By IANS
New York : Their eyes on the acharya, or teacher, the Indian origin children chant prayers in Sanskrit. Many can recite passages from the Hindu scripture Bhagvad Gita. They also learn about caring and sharing.
For, these US-born children of Indian American parents have been sent to summer camps and weekend schools to learn about ancient Indian religious traditions and maintain their identity.
Take, for instance, the Chinmaya Mission in Virginia. They focus their attention on Swami Dheerananda, the mission's Hindu teacher, or acharya as they call him. Together they chant prayers in Sanskrit.
Afternoons in the mission are devoted mostly to traditional songs and dances that mix Bollywood with religious tales. Hundreds more attend Sunday school classes during the school year, the New York Times reported.
"In California alone, over 10,000 children attend some sort of Hindu or Indian instruction on the weekend, especially during summers," Shana Sippy, an Indian American doctoral student in religion from Columbia University, wrote in a recent paper.
Explaining Hinduism to Americans is a challenge, one that is leading to the homogenisation of a faith that in India is characterised by a variety of local beliefs and worship practices, some scholars and Hindus believe.
"It has to be homogenised at some level because if I ask my daughter, she doesn't know the difference between the practice of Hinduism among south Indians and Bengalis," said Sanjeev Chatterjee, whose eight-year-old daughter, Maya, attends the Chinmaya camp.
"There has to be dilution at some level because there hasn't been a critical mass of us, though that may be starting to change."
"Hindus may be better understood now than a generation ago, partly because yoga has generated interest in Hinduism," said Suhag Shukla, legal counsel for the Hindu American Foundation, an advocacy group.
According to Harvard's Pluralism Project on religious diversity, there are two million Hindus currently living in the US, a tiny fraction of the approximately one billion Hindus worldwide.
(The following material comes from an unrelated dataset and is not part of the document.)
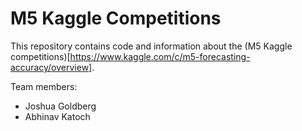 # M5 Kaggle Competitions

This repository contains code and information about the (M5 Kaggle competitions)[https://www.kaggle.com/c/m5-forecasting-accuracy/overview].

Team members:

- Joshua Goldberg
- Abhinav Katoch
"Hindus in the United States have long bolstered their children's cultural identity by having them take Indian dance and music classes. But over the last two decades, many Hindus' anxiety about preserving their culture has translated into a drive to teach religion more explicitly," said Vijay Prashad, professor of South Asian history at Trinity College.
Last week, for the first time in US history, the country's senate opened with the chanting of the Gayatri Mantra from the Rig-Veda, said to be the oldest Hindu scripture composed around 1,500 B.C.